Lipoprotein(a) - the bad guy of lipids
In a previous blog, I tried to explain how dyslipidaemia (abnormal levels of blood lipids) causes atherosclerosis (plaques forming in the arteries) using the analogy of a stag-do. In this blog, I’m going to stretch this analogy even further.
In the stag do analogy, low-density lipoprotein (LDL) particles are members of the stag do. This is because it is LDL that causes all the trouble in the wall of the artery. In the same way, stag-dos cause trouble in bars the world over. The way to think of lipoprotein(a) is as the really bad, malevolent guy on a stag do. The guy with an evil streak that everyone else is a little bit wary of.
Lipoprotein (a) is a type of LDL particle. It is made up of a glycoprotein (a sugar linked to a protein), an apolipoprotein B molecule that is linked to an apolipoprotein (a).
Lipoprotein (a) isn’t all bad. It does have an important role in acute inflammation and wound healing. In our stag-do analogy, our protagonist can be thought of as a guy who is edgy, who brings a sense of excitement, a certain frisson. But this guy is one of those people who are best in small doses. On a stag-do, this bad dude is the type of person who would buy the stag 8 shots of gin to render him comatose, cheat on his partner, start a fight in a bar and get everyone kicked out. In the body, lipoprotein (a) causes problems by:
- Interfering with the breakdown of clots.
- Interfering with the functioning of the lining of the artery.
- Increasing inflammation in the wall of the artery.
- Accelerating the formation of foam cells which leads to atherosclerotic plaque formation.
The main determinant of our levels of lipoprotein (a) is our genes. Levels can be measured using a standard blood test. Unfortunately, Lp(a) is not routinely measured on standard blood tests. Generally, the levels of Lp(a) remain stable over time although they can be affected to some extent by reduced levels of oestrogen and due to inflammation.
High levels of Lp(a) are associated with increased risk of heart and vascular disease as well as narrowing of the aorta. People who have a condition known as Familial Hypercholesterolaemia have a higher likelihood of having high levels of Lp(a). In these people, high Lp(a) further increases their already high risk of developing cardiovascular disease.

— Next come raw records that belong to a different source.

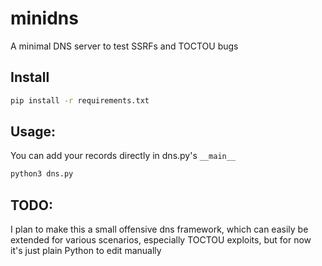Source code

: # minidns

A minimal DNS server to test SSRFs and TOCTOU bugs

## Install

```sh
pip install -r requirements.txt
```

## Usage:

You can add your records directly in dns.py's `__main__`

```sh
python3 dns.py
```

## TODO:

I plan to make this a small offensive dns framework, which can easily be extended for various scenarios, especially TOCTOU exploits, but for now it's just plain Python to edit manually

The European Society of Cardiology recommends that everyone should have their levels of Lp(a) checked at least once in their lifetime. Certainly, the following groups of people should have their Lp(a) levels checked:
- Those with premature cardiovascular disease.
- People with a family history of premature cardiovascular disease (<55 years of age in men and <65 years of age in women).
- People with a family history of elevated Lp(a).
- People with a history of Familial Hypercholesterolaemia.
- People with a history of recurrent cardiovascular disease despite optimum treatment.
In addition, Lp(a) measurement can be useful for people with borderline cardiovascular risk scores who doctors are considering treatment with a statin and in people whose LDL cholesterol has not lowered as expected despite statin treatment.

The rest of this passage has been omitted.